Iz watched her; his face showed sympathy. He reached out to touch or hold her arm, which, in a pale violet sweater, was not far from him. But a half-inch away he hesitated, as if remembering some precept, and finally withdrew his hand.
“What is it?” he asked quietly, after allowing a minute’s interval. “Tell me.”
“It’s. Uhh. It’s Paul, I suppose,” Katherine sobbed. The realization came over her that she was about to tell Dr. Einsam everything. She wanted to get up and run away; but she was so sick, so cold, so confused, she simply didn’t have the energy. “It’s just that he’s deceiving me. And I found out last night. I’ll get over it.”
“Ahh. How did you find out?”
“Well, when I came home from work.” Katherine swallowed. “When I walked into the house I knew, really. I mean I knew he must have been there with somebody, because everything was all wrong. The towels for instance: they were hung up the wrong way in the bathroom.” Her voice trembled. “I always fold them into thirds, and Paul just kind of throws them over the pole; but last night they were folded in half, and the wash-cloth was next to them, instead of over the tub. And the bed was made up all wrong, with the quilt—” She groaned, despairing of explaining what was wrong with the quilt; she thought how hysterical and silly she must sound to Iz. But he did not smile; he continued to look at her with serious concern. “And on the carpet in the living-room,” she went on. “You know that fluffy pale nylon carpeting we have? Well, there was this big kind of bruise where it was all flattened down. As if animals had been rolling on it. And hair.” Katherine choked down a final sob. Iz had not changed his expression, did not look shocked. Perhaps he didn’t believe her. She looked at this floor, gray stained cement marked into tiles. “It really was.”

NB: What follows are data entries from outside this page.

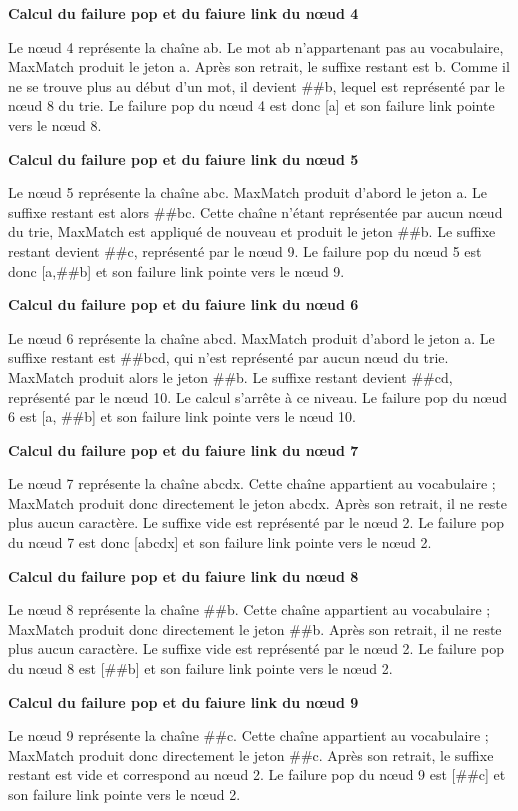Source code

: \documentclass[12pt,a4paper]{report}
\begin{document}
	\textbf{Calcul du failure pop et du faiure link du nœud 4}
	
	Le nœud 4 représente la chaîne ab. Le mot ab n'appartenant pas au vocabulaire, MaxMatch produit le jeton a. Après son retrait, le suffixe restant est b. Comme il ne se trouve plus au début d'un mot, il devient \#\#b, lequel est représenté par le nœud 8 du trie. Le failure pop du nœud 4 est donc [a] et son failure link pointe vers le nœud 8.
	
	\textbf{Calcul du failure pop et du faiure link du nœud 5}
	
	Le nœud 5 représente la chaîne abc. MaxMatch produit d'abord le jeton a. Le suffixe restant est alors \#\#bc. Cette chaîne n'étant représentée par aucun nœud du trie, MaxMatch est appliqué de nouveau et produit le jeton \#\#b. Le suffixe restant devient \#\#c, représenté par le nœud 9. Le failure pop du nœud 5 est donc [a,\#\#b] et son failure link pointe vers le nœud 9.
	
	\textbf{Calcul du failure pop et du faiure link du nœud 6}
	
	Le nœud 6 représente la chaîne abcd. MaxMatch produit d'abord le jeton a. Le suffixe restant est \#\#bcd, qui n'est représenté par aucun nœud du trie. MaxMatch produit alors le jeton \#\#b. Le suffixe restant devient \#\#cd, représenté par le nœud 10. Le calcul s'arrête à ce niveau. Le failure pop du nœud 6 est [a, \#\#b] et son failure link pointe vers le nœud 10.
	
	\textbf{Calcul du failure pop et du faiure link du nœud 7}
	
	Le nœud 7 représente la chaîne abcdx. Cette chaîne appartient au vocabulaire ; MaxMatch produit donc directement le jeton abcdx. Après son retrait, il ne reste plus aucun caractère. Le suffixe vide est représenté par le nœud 2. Le failure pop du nœud 7 est donc [abcdx] et son failure link pointe vers le nœud 2.
	
	\textbf{Calcul du failure pop et du faiure link du nœud 8}
	
	Le nœud 8 représente la chaîne \#\#b. Cette chaîne appartient au vocabulaire ; MaxMatch produit donc directement le jeton \#\#b. Après son retrait, il ne reste plus aucun caractère. Le suffixe vide est représenté par le nœud 2. Le failure pop du nœud 8 est [\#\#b] et son failure link pointe vers le nœud 2.
	
	\textbf{Calcul du failure pop et du faiure link du nœud 9}
	
	Le nœud 9 représente la chaîne \#\#c. Cette chaîne appartient au vocabulaire ; MaxMatch produit donc directement le jeton \#\#c. Après son retrait, le suffixe restant est vide et correspond au nœud 2. Le failure pop du nœud 9 est [\#\#c] et son failure link pointe vers le nœud 2.
	
\end{document}
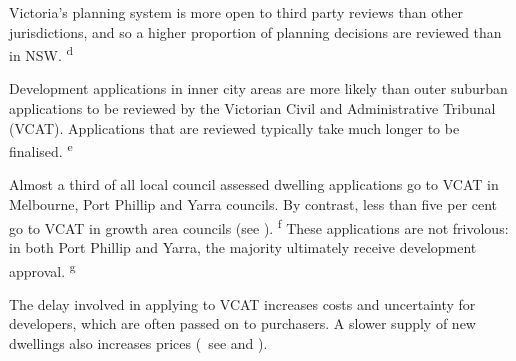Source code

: 	\begin{boxshell}
	\begin{fullpage}
	  \begin{mdframed}[style=GrattanFrameBoxB]
    \addtolength{\columnsep}{-23.8pt}%
	  \begin{multicols}{2}
	  \setlength{\parskip}{4pt plus 1pt minus 1pt}
	  \RaggedRight

		Victoria's planning system is more open to third party reviews than other jurisdictions, and so a higher proportion of planning decisions are reviewed than in NSW.%
		    \textsuperscript{d}

		Development applications in inner city areas are more likely than outer suburban applications to be reviewed by the Victorian Civil and Administrative Tribunal (VCAT). Applications that are reviewed typically take much longer to be finalised.%
			\textsuperscript{e}

		Almost a third of all local council assessed dwelling applications go to VCAT in Melbourne, Port Phillip and Yarra councils. By contrast, less than five per cent go to VCAT in growth area councils (see ).%
			\textsuperscript{f}
        These applications are not frivolous: in both Port Phillip and Yarra, the majority ultimately receive development approval.%
        	\textsuperscript{g}

        The delay involved in applying to VCAT increases costs and uncertainty for developers, which are often passed on to purchasers. A slower supply of new dwellings also increases prices (\eg~see \textcite{Mayer_Somerville_2000_land_use_regulation} and ).



\end{multicols}
\end{mdframed}
\end{fullpage}
\end{boxshell}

“Ya,” Iz murmured. He pulled at his beard, thinking. “And what did your husband say about this?”
“He didn’t say anything; he had a late meeting, so—Maybe it wasn’t a meeting. I don’t know. Anyhow, I was asleep when he got in, and he was asleep when I left this morning. So nobody said anything.”
“Ah.” Iz took off his glasses, and began to polish them with the paper napkin, which had a scalloped border. Was he going to have no reaction?
“In my own house,” she said in a tight voice. “I suppose that’s the worst thing. Right in my own house.”